* [What you have to do]: From the entries that follow, copy every line with the word "been".

* [Exercise data]:

-=-=-=-=-

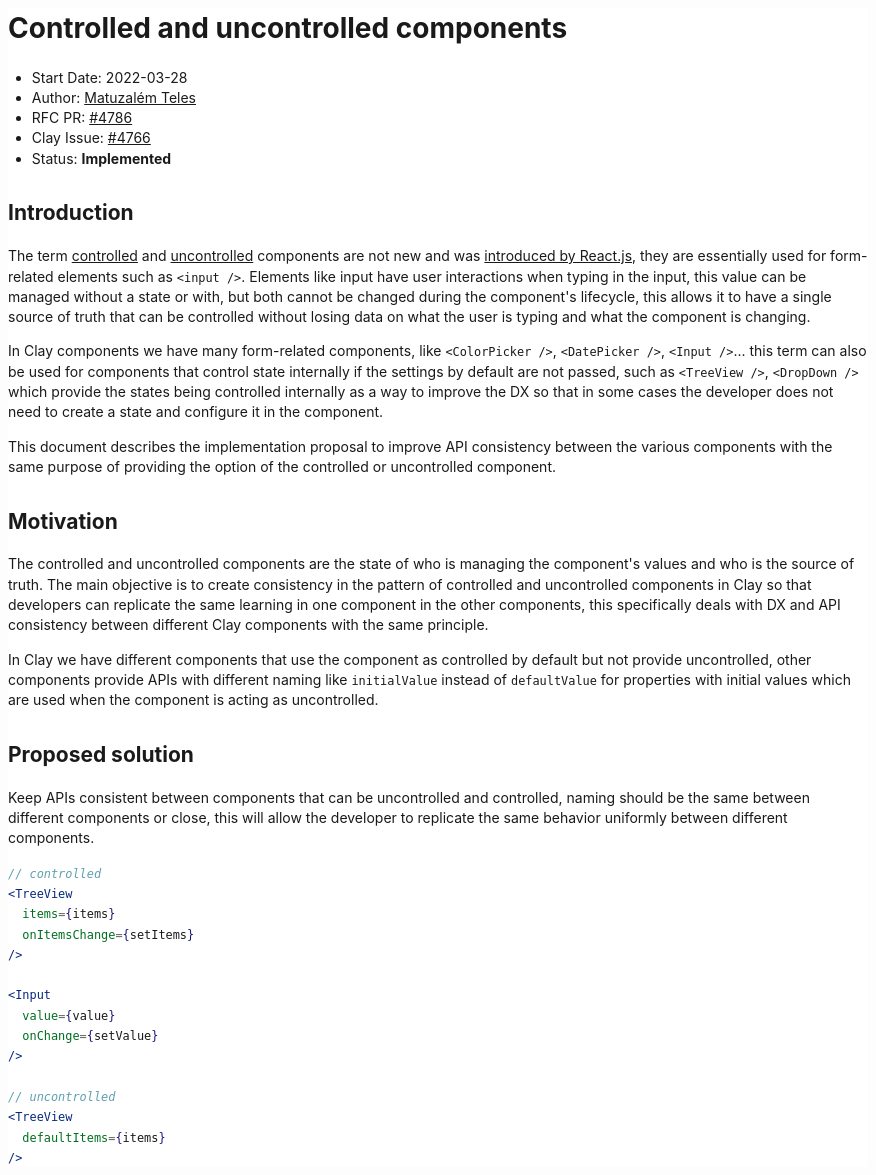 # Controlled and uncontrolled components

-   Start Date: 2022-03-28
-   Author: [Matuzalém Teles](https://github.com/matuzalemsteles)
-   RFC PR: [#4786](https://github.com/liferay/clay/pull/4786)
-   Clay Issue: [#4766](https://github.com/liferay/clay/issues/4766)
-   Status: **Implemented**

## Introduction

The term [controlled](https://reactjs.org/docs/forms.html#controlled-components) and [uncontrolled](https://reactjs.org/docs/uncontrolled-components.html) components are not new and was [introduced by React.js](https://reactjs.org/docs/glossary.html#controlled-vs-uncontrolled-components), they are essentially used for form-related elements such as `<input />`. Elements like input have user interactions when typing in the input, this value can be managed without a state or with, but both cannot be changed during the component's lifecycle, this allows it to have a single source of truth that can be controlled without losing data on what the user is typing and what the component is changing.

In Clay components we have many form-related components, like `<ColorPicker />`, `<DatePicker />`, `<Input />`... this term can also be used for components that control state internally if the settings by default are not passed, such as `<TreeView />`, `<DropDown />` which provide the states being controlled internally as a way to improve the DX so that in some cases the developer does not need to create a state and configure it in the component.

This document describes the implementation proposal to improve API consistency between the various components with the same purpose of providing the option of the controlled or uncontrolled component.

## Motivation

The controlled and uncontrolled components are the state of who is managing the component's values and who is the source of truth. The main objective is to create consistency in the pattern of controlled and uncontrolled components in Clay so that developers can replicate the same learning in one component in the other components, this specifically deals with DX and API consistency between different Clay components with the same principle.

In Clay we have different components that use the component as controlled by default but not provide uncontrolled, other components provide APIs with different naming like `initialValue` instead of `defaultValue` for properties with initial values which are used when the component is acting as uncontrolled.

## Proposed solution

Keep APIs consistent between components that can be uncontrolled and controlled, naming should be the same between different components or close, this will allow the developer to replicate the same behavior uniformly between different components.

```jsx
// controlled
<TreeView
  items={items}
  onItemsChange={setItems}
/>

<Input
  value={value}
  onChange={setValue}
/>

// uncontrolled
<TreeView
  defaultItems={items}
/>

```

-=-=-=-=-

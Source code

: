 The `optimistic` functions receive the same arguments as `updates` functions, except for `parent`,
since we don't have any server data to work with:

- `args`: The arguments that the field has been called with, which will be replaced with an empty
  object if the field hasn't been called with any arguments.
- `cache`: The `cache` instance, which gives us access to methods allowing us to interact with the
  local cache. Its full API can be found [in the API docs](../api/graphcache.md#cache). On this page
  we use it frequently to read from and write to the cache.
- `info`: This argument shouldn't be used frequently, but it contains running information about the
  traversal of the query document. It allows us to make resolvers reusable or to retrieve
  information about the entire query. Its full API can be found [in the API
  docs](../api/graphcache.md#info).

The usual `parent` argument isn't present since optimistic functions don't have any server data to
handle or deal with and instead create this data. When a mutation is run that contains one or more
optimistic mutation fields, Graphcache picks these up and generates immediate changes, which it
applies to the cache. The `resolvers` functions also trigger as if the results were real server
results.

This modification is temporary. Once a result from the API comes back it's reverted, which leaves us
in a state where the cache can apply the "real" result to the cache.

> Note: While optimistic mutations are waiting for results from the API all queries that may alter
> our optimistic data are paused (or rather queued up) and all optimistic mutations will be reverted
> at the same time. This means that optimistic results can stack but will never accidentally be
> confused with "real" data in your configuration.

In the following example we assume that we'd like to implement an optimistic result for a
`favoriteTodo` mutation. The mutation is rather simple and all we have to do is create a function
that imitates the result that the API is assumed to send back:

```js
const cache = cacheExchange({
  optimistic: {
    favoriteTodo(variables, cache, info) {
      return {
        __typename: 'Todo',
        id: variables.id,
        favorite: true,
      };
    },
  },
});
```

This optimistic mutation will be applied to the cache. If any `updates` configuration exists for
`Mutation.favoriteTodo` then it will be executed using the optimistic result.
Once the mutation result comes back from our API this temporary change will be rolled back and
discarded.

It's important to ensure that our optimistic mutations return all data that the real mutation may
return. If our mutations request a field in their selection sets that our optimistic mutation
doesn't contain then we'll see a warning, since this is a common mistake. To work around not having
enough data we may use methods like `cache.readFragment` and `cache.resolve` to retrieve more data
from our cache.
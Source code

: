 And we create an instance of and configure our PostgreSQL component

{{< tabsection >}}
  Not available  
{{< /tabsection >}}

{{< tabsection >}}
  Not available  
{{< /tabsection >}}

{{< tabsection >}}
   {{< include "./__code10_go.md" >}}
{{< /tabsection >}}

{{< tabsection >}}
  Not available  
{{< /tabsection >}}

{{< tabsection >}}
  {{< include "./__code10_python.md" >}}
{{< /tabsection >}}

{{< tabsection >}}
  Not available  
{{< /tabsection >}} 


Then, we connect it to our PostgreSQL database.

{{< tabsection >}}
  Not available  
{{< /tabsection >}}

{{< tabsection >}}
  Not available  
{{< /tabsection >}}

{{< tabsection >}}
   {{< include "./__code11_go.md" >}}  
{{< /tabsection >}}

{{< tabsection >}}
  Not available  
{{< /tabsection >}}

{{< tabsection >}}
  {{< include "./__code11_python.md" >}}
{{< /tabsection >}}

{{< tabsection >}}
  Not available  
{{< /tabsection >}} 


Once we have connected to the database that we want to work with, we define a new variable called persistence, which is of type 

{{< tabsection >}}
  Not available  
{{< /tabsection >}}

-=-=-=-=-

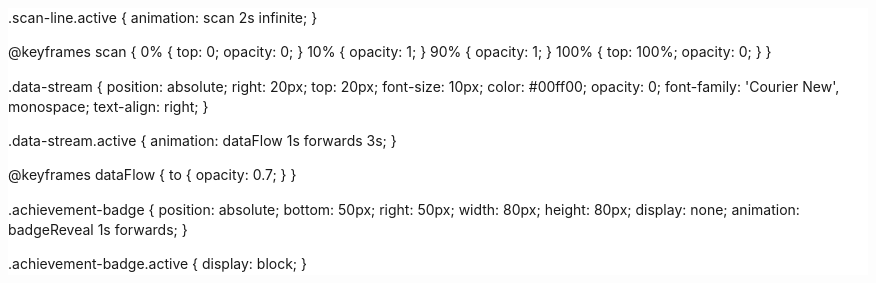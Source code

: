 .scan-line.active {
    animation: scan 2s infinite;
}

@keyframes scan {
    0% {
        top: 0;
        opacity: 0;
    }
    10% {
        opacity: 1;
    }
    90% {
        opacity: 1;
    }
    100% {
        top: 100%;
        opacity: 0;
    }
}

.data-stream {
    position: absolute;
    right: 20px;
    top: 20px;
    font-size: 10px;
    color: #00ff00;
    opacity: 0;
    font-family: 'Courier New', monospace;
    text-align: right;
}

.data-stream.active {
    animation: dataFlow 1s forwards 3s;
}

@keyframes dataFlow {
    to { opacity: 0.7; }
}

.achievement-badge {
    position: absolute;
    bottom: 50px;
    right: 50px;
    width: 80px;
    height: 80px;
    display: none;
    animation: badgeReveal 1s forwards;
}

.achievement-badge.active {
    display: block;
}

-=-=-=-=-

* [Exercise solution]:
- `args`: The arguments that the field has been called with, which will be replaced with an empty
  object if the field hasn't been called with any arguments.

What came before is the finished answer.